I believe this unspecified although it seems likely the underlying representation of false would be all zeros. Boost.Container relies on this as well (emphasis mine):

Boost.Container uses std::memset with a zero value to initialize some types as in most platforms this initialization yields to the desired value initialization with improved performance.

Following the C11 standard, Boost.Container assumes that for any integer type, the object representation where all the bits are zero shall be a representation of the value zero in that type. Since _Bool/wchar_t/char16_t/char32_t are also integer types in C, it considers all C++ integral types as initializable via std::memset.

This C11 quote they they point to as a rationale actually comes from a C99 defect: defect 263: all-zero bits representations which added the following:

For any integer type, the object representation where all the bits are zero shall be a representation of the value zero in that type.

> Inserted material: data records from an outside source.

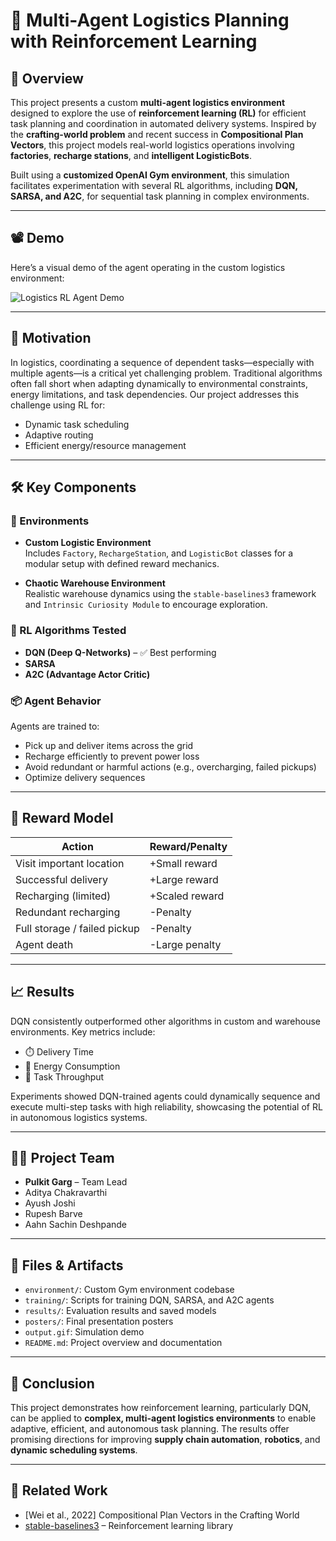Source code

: 
# 🤖 Multi-Agent Logistics Planning with Reinforcement Learning

## 🧭 Overview

This project presents a custom **multi-agent logistics environment** designed to explore the use of **reinforcement learning (RL)** for efficient task planning and coordination in automated delivery systems. Inspired by the **crafting-world problem** and recent success in **Compositional Plan Vectors**, this project models real-world logistics operations involving **factories**, **recharge stations**, and **intelligent LogisticBots**.

Built using a **customized OpenAI Gym environment**, this simulation facilitates experimentation with several RL algorithms, including **DQN, SARSA, and A2C**, for sequential task planning in complex environments.

---

## 📽️ Demo

Here’s a visual demo of the agent operating in the custom logistics environment:

![Logistics RL Agent Demo](output.gif)

---

## 🧪 Motivation

In logistics, coordinating a sequence of dependent tasks—especially with multiple agents—is a critical yet challenging problem. Traditional algorithms often fall short when adapting dynamically to environmental constraints, energy limitations, and task dependencies. Our project addresses this challenge using RL for:

- Dynamic task scheduling
- Adaptive routing
- Efficient energy/resource management

---

## 🛠️ Key Components

### 🔁 Environments

- **Custom Logistic Environment**  
  Includes `Factory`, `RechargeStation`, and `LogisticBot` classes for a modular setup with defined reward mechanics.

- **Chaotic Warehouse Environment**  
  Realistic warehouse dynamics using the `stable-baselines3` framework and `Intrinsic Curiosity Module` to encourage exploration.

### 🧠 RL Algorithms Tested

- **DQN (Deep Q-Networks)** – ✅ Best performing
- **SARSA**
- **A2C (Advantage Actor Critic)**

### 📦 Agent Behavior

Agents are trained to:
- Pick up and deliver items across the grid
- Recharge efficiently to prevent power loss
- Avoid redundant or harmful actions (e.g., overcharging, failed pickups)
- Optimize delivery sequences

---

## 🎯 Reward Model

| Action                          | Reward/Penalty        |
|---------------------------------|------------------------|
| Visit important location        | +Small reward          |
| Successful delivery             | +Large reward          |
| Recharging (limited)            | +Scaled reward         |
| Redundant recharging            | -Penalty               |
| Full storage / failed pickup    | -Penalty               |
| Agent death                     | -Large penalty         |

---

## 📈 Results

DQN consistently outperformed other algorithms in custom and warehouse environments. Key metrics include:

- ⏱️ Delivery Time
- 🔋 Energy Consumption
- 🚚 Task Throughput

Experiments showed DQN-trained agents could dynamically sequence and execute multi-step tasks with high reliability, showcasing the potential of RL in autonomous logistics systems.

---

## 👨‍💻 Project Team

- **Pulkit Garg** – Team Lead  
- Aditya Chakravarthi  
- Ayush Joshi  
- Rupesh Barve  
- Aahn Sachin Deshpande  

---

## 📂 Files & Artifacts

- `environment/`: Custom Gym environment codebase
- `training/`: Scripts for training DQN, SARSA, and A2C agents
- `results/`: Evaluation results and saved models
- `posters/`: Final presentation posters
- `output.gif`: Simulation demo
- `README.md`: Project overview and documentation

---

## 📌 Conclusion

This project demonstrates how reinforcement learning, particularly DQN, can be applied to **complex, multi-agent logistics environments** to enable adaptive, efficient, and autonomous task planning. The results offer promising directions for improving **supply chain automation**, **robotics**, and **dynamic scheduling systems**.

---

## 📎 Related Work

- [Wei et al., 2022] Compositional Plan Vectors in the Crafting World
- [stable-baselines3](https://github.com/DLR-RM/stable-baselines3) – Reinforcement learning library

So then the question here is the assumption correct, are the underlying object representation for integer compatible between C and C++? The proposal Resolving the difference between C and C++ with regards to object representation of integers sought to answer this to some extent which as far as I can tell was not resolved. I can not find conclusive evidence of this in the draft standard. We have a couple of cases where it links to the C standard explicitly with respect to types. Section 3.9.1 [basic.fundamental] says:

[...] The signed and unsigned integer types shall satisfy the constraints given in the C standard, section 5.2.4.2.1.

and 3.9 [basic.types] which says:

The object representation of an object of type T is the sequence of N unsigned char objects taken up by the object of type T, where N equals sizeof(T). The value representation of an object is the set of bits that hold the value of type T. For trivially copyable types, the value representation is a set of bits in the object representation that determines a value, which is one discrete element of an implementation-defined set of values.⁴⁴

where footnote 44(which is not normative) says:

The intent is that the memory model of C++ is compatible with that of ISO/IEC 9899 Programming Language C.

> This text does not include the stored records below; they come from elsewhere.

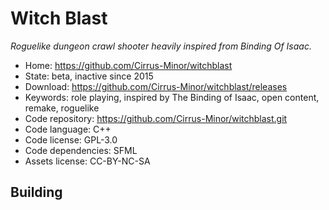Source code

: # Witch Blast

_Roguelike dungeon crawl shooter heavily inspired from Binding Of Isaac._

- Home: https://github.com/Cirrus-Minor/witchblast
- State: beta, inactive since 2015
- Download: https://github.com/Cirrus-Minor/witchblast/releases
- Keywords: role playing, inspired by The Binding of Isaac, open content, remake, roguelike
- Code repository: https://github.com/Cirrus-Minor/witchblast.git
- Code language: C++
- Code license: GPL-3.0
- Code dependencies: SFML
- Assets license: CC-BY-NC-SA

## Building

The farthest the draft standard gets to specifying the underlying representation of bool is in section 3.9.1:

Types bool, char, char16_t, char32_t, wchar_t, and the signed and unsigned integer types are collectively called integral types.50 A synonym for integral type is integer type. The representations of integral types shall define values by use of a pure binary numeration system.51 [ Example: this International Standard permits 2’s complement, 1’s complement and signed magnitude representations for integral types. —end example ]

the section also says:

Values of type bool are either true or false.

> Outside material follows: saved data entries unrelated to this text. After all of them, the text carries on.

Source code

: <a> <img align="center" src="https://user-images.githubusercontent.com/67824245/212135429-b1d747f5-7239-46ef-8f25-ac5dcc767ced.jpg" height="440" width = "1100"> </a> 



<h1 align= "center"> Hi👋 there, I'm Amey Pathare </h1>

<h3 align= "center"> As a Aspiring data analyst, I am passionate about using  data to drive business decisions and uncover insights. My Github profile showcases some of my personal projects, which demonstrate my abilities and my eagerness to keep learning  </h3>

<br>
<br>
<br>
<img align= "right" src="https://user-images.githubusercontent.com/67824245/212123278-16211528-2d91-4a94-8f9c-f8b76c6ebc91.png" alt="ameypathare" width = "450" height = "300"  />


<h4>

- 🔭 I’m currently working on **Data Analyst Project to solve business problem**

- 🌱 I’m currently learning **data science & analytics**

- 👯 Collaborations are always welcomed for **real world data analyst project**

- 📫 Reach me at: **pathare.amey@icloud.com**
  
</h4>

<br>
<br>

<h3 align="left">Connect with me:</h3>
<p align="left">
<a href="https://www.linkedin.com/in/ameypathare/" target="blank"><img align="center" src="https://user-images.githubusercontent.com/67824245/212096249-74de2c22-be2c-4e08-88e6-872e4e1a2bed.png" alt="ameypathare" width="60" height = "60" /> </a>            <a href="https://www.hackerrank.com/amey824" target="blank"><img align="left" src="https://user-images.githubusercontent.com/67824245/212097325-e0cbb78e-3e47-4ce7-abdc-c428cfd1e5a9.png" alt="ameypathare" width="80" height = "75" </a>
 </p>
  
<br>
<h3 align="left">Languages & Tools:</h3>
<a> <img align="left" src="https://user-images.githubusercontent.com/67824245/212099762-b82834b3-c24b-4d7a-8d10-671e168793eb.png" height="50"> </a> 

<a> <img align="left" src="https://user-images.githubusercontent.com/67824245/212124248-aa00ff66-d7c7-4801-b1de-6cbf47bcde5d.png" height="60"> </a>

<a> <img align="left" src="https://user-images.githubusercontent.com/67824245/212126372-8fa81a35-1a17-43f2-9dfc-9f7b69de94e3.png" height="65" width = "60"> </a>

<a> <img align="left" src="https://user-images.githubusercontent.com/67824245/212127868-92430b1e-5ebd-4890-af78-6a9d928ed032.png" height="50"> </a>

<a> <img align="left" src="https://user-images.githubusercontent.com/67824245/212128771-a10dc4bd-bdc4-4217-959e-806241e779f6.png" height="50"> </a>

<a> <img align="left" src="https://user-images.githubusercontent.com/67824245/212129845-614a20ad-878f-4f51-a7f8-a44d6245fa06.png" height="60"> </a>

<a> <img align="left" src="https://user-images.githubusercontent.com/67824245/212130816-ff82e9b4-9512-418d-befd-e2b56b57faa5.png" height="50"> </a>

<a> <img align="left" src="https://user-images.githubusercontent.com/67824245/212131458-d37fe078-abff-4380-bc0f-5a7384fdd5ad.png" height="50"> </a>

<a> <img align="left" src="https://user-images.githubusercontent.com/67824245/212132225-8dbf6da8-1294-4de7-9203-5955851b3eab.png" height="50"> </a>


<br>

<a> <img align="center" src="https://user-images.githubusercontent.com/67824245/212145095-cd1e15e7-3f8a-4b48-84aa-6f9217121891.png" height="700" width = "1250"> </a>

but all we know of true and false is:

The Boolean literals are the keywords false and true. Such literals are prvalues and have type bool.

and we know they are convertible to 0 an 1:

A prvalue of type bool can be converted to a prvalue of type int, with false becoming zero and true becoming one.

but this gets us no closer to the underlying representation.

As far as I can tell the only place where the standard references the actual underlying bit value besides padding bits was removed via defect report 1796: Is all-bits-zero for null characters a meaningful requirement? :

It is not clear that a portable program can examine the bits of the representation; instead, it would appear to be limited to examining the bits of the numbers corresponding to the value representation (3.9.1 [basic.fundamental] paragraph 1). It might be more appropriate to require that the null character value compare equal to 0 or '\0' rather than specifying the bit pattern of the representation.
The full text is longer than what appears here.